YOUR GOAL:
Copy out every record precisely.

====================

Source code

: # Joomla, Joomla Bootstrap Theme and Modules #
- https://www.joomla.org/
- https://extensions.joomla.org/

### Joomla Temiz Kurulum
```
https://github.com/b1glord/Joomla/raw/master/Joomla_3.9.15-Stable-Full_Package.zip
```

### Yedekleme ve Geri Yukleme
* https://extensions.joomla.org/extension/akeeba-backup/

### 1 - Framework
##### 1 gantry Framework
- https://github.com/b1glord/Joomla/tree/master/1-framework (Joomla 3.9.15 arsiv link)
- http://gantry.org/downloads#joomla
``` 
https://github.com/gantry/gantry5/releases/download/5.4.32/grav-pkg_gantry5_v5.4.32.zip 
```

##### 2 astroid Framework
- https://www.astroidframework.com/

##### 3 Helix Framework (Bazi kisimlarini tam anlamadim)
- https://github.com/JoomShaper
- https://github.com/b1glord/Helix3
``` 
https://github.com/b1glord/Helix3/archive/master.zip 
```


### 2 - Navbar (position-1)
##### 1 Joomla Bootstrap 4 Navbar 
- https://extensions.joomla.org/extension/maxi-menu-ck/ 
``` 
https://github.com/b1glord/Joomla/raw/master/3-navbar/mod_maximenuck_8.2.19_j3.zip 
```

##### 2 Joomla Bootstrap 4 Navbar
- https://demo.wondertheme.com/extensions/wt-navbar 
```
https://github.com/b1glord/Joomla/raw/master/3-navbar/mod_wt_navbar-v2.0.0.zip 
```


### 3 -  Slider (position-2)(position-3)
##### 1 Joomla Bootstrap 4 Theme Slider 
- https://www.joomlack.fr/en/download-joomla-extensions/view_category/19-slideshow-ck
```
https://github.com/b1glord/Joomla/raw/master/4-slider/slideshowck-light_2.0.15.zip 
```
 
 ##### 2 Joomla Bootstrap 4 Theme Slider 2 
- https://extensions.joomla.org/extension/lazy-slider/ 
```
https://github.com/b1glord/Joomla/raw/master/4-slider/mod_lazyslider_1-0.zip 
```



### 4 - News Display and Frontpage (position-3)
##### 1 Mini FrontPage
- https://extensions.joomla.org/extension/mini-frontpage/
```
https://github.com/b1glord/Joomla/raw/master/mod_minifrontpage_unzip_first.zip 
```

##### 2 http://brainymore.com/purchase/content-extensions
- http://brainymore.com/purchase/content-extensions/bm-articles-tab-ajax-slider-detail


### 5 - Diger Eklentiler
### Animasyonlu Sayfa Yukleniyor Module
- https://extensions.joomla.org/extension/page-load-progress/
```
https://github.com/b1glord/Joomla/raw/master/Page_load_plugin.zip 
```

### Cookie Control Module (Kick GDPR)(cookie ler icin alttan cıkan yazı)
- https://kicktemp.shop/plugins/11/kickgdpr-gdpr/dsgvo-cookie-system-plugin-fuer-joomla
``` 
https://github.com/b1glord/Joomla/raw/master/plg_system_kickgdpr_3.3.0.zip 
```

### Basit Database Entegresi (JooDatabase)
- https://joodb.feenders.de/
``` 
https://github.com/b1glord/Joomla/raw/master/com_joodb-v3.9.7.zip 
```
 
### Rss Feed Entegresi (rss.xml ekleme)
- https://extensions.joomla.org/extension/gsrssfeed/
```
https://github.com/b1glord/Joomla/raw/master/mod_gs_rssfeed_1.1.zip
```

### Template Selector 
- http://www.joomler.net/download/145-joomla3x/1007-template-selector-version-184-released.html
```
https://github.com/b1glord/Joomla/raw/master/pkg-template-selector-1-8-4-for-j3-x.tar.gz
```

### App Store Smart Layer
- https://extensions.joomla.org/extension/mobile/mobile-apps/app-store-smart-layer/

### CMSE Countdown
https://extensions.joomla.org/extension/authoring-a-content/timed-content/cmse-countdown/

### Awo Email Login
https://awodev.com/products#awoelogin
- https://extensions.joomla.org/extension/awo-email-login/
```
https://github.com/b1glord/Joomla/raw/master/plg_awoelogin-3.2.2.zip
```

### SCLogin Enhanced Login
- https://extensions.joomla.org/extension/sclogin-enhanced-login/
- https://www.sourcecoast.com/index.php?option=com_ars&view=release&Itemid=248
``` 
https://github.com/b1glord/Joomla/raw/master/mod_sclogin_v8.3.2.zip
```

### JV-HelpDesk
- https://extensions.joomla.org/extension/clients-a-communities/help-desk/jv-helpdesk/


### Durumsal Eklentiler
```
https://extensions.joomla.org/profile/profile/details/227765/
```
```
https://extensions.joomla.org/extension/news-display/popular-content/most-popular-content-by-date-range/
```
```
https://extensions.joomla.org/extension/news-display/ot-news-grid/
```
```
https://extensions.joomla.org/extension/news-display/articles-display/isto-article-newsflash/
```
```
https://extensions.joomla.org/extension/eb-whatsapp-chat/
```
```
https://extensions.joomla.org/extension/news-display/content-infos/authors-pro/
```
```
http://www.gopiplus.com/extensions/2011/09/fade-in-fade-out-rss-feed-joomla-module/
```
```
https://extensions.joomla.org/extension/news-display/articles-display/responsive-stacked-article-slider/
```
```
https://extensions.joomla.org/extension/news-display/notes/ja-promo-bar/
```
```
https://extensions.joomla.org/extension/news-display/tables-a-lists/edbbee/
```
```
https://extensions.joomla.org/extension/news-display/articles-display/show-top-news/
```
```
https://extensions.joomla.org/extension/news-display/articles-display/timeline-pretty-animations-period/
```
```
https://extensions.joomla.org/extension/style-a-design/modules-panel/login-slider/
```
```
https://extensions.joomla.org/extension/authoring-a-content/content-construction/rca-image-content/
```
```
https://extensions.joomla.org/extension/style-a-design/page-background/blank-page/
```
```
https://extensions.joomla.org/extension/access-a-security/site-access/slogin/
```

====================

RESPONSE BOX:
Source code

: # Joomla, Joomla Bootstrap Theme and Modules #
- https://www.joomla.org/
- https://extensions.joomla.org/

### Joomla Temiz Kurulum
```
https://github.com/b1glord/Joomla/raw/master/Joomla_3.9.15-Stable-Full_Package.zip
```

### Yedekleme ve Geri Yukleme
* https://extensions.joomla.org/extension/akeeba-backup/

### 1 - Framework
##### 1 gantry Framework
- https://github.com/b1glord/Joomla/tree/master/1-framework (Joomla 3.9.15 arsiv link)
- http://gantry.org/downloads#joomla
``` 
https://github.com/gantry/gantry5/releases/download/5.4.32/grav-pkg_gantry5_v5.4.32.zip 
```

##### 2 astroid Framework
- https://www.astroidframework.com/

##### 3 Helix Framework (Bazi kisimlarini tam anlamadim)
- https://github.com/JoomShaper
- https://github.com/b1glord/Helix3
``` 
https://github.com/b1glord/Helix3/archive/master.zip 
```


### 2 - Navbar (position-1)
##### 1 Joomla Bootstrap 4 Navbar 
- https://extensions.joomla.org/extension/maxi-menu-ck/ 
``` 
https://github.com/b1glord/Joomla/raw/master/3-navbar/mod_maximenuck_8.2.19_j3.zip 
```

##### 2 Joomla Bootstrap 4 Navbar
- https://demo.wondertheme.com/extensions/wt-navbar 
```
https://github.com/b1glord/Joomla/raw/master/3-navbar/mod_wt_navbar-v2.0.0.zip 
```


### 3 -  Slider (position-2)(position-3)
##### 1 Joomla Bootstrap 4 Theme Slider 
- https://www.joomlack.fr/en/download-joomla-extensions/view_category/19-slideshow-ck
```
https://github.com/b1glord/Joomla/raw/master/4-slider/slideshowck-light_2.0.15.zip 
```
 
 ##### 2 Joomla Bootstrap 4 Theme Slider 2 
- https://extensions.joomla.org/extension/lazy-slider/ 
```
https://github.com/b1glord/Joomla/raw/master/4-slider/mod_lazyslider_1-0.zip 
```



### 4 - News Display and Frontpage (position-3)
##### 1 Mini FrontPage
- https://extensions.joomla.org/extension/mini-frontpage/
```
https://github.com/b1glord/Joomla/raw/master/mod_minifrontpage_unzip_first.zip 
```

##### 2 http://brainymore.com/purchase/content-extensions
- http://brainymore.com/purchase/content-extensions/bm-articles-tab-ajax-slider-detail


### 5 - Diger Eklentiler
### Animasyonlu Sayfa Yukleniyor Module
- https://extensions.joomla.org/extension/page-load-progress/
```
https://github.com/b1glord/Joomla/raw/master/Page_load_plugin.zip 
```

### Cookie Control Module (Kick GDPR)(cookie ler icin alttan cıkan yazı)
- https://kicktemp.shop/plugins/11/kickgdpr-gdpr/dsgvo-cookie-system-plugin-fuer-joomla
``` 
https://github.com/b1glord/Joomla/raw/master/plg_system_kickgdpr_3.3.0.zip 
```

### Basit Database Entegresi (JooDatabase)
- https://joodb.feenders.de/
``` 
https://github.com/b1glord/Joomla/raw/master/com_joodb-v3.9.7.zip 
```
 
### Rss Feed Entegresi (rss.xml ekleme)
- https://extensions.joomla.org/extension/gsrssfeed/
```
https://github.com/b1glord/Joomla/raw/master/mod_gs_rssfeed_1.1.zip
```

### Template Selector 
- http://www.joomler.net/download/145-joomla3x/1007-template-selector-version-184-released.html
```
https://github.com/b1glord/Joomla/raw/master/pkg-template-selector-1-8-4-for-j3-x.tar.gz
```

### App Store Smart Layer
- https://extensions.joomla.org/extension/mobile/mobile-apps/app-store-smart-layer/

### CMSE Countdown
https://extensions.joomla.org/extension/authoring-a-content/timed-content/cmse-countdown/

### Awo Email Login
https://awodev.com/products#awoelogin
- https://extensions.joomla.org/extension/awo-email-login/
```
https://github.com/b1glord/Joomla/raw/master/plg_awoelogin-3.2.2.zip
```

### SCLogin Enhanced Login
- https://extensions.joomla.org/extension/sclogin-enhanced-login/
- https://www.sourcecoast.com/index.php?option=com_ars&view=release&Itemid=248
``` 
https://github.com/b1glord/Joomla/raw/master/mod_sclogin_v8.3.2.zip
```

### JV-HelpDesk
- https://extensions.joomla.org/extension/clients-a-communities/help-desk/jv-helpdesk/


### Durumsal Eklentiler
```
https://extensions.joomla.org/profile/profile/details/227765/
```
```
https://extensions.joomla.org/extension/news-display/popular-content/most-popular-content-by-date-range/
```
```
https://extensions.joomla.org/extension/news-display/ot-news-grid/
```
```
https://extensions.joomla.org/extension/news-display/articles-display/isto-article-newsflash/
```
```
https://extensions.joomla.org/extension/eb-whatsapp-chat/
```
```
https://extensions.joomla.org/extension/news-display/content-infos/authors-pro/
```
```
http://www.gopiplus.com/extensions/2011/09/fade-in-fade-out-rss-feed-joomla-module/
```
```
https://extensions.joomla.org/extension/news-display/articles-display/responsive-stacked-article-slider/
```
```
https://extensions.joomla.org/extension/news-display/notes/ja-promo-bar/
```
```
https://extensions.joomla.org/extension/news-display/tables-a-lists/edbbee/
```
```
https://extensions.joomla.org/extension/news-display/articles-display/show-top-news/
```
```
https://extensions.joomla.org/extension/news-display/articles-display/timeline-pretty-animations-period/
```
```
https://extensions.joomla.org/extension/style-a-design/modules-panel/login-slider/
```
```
https://extensions.joomla.org/extension/authoring-a-content/content-construction/rca-image-content/
```
```
https://extensions.joomla.org/extension/style-a-design/page-background/blank-page/
```
```
https://extensions.joomla.org/extension/access-a-security/site-access/slogin/
```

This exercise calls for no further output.